--- DATA FOR THE TASK Enclosed Below ---

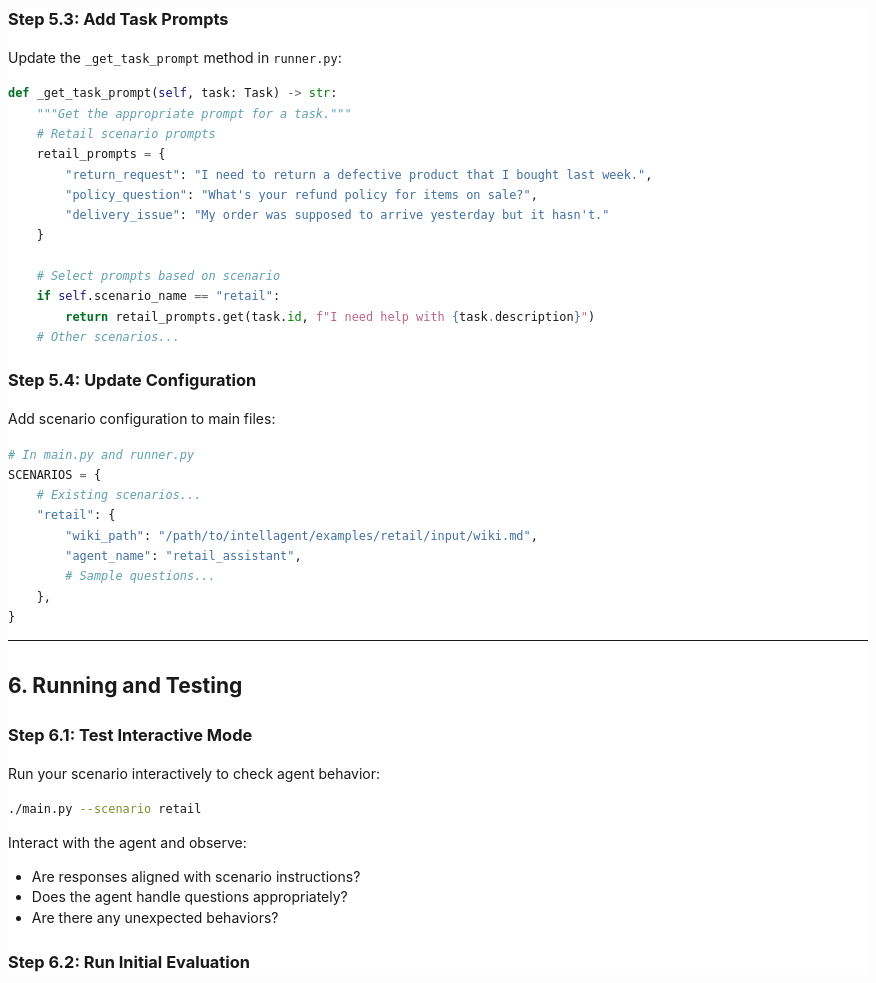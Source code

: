 ### Step 5.3: Add Task Prompts

Update the `_get_task_prompt` method in `runner.py`:

```python
def _get_task_prompt(self, task: Task) -> str:
    """Get the appropriate prompt for a task."""
    # Retail scenario prompts
    retail_prompts = {
        "return_request": "I need to return a defective product that I bought last week.",
        "policy_question": "What's your refund policy for items on sale?",
        "delivery_issue": "My order was supposed to arrive yesterday but it hasn't."
    }
    
    # Select prompts based on scenario
    if self.scenario_name == "retail":
        return retail_prompts.get(task.id, f"I need help with {task.description}")
    # Other scenarios...
```

### Step 5.4: Update Configuration

Add scenario configuration to main files:

```python
# In main.py and runner.py
SCENARIOS = {
    # Existing scenarios...
    "retail": {
        "wiki_path": "/path/to/intellagent/examples/retail/input/wiki.md",
        "agent_name": "retail_assistant",
        # Sample questions...
    },
}
```

---

## 6. Running and Testing

### Step 6.1: Test Interactive Mode

Run your scenario interactively to check agent behavior:

```bash
./main.py --scenario retail
```

Interact with the agent and observe:
- Are responses aligned with scenario instructions?
- Does the agent handle questions appropriately?
- Are there any unexpected behaviors?

### Step 6.2: Run Initial Evaluation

--- End of Enclosed DATA FOR THE TASK ---

## TASK PROMPT
Identify the lines of the data that contain the word "self". Copy each of them.

## RESULT FOR THIS EXERCISE
def _get_task_prompt(self, task: Task) -> str:
    if self.scenario_name == "retail":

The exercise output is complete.